▶ [Task item]
Your answer should be the records, copied exactly, with the pictures removed.

____ Material provided

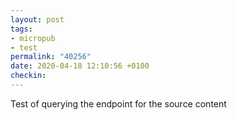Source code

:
 ```yaml
---
layout: post
tags:
- micropub
- test
permalink: "40256"
date: 2020-04-18 12:10:56 +0100
checkin:  
---
```


Test of querying the endpoint for the source content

________

▶ [Exercise answer]
Source code

:
 ```yaml
---
layout: post
tags:
- micropub
- test
permalink: "40256"
date: 2020-04-18 12:10:56 +0100
checkin:  
---
```


Test of querying the endpoint for the source content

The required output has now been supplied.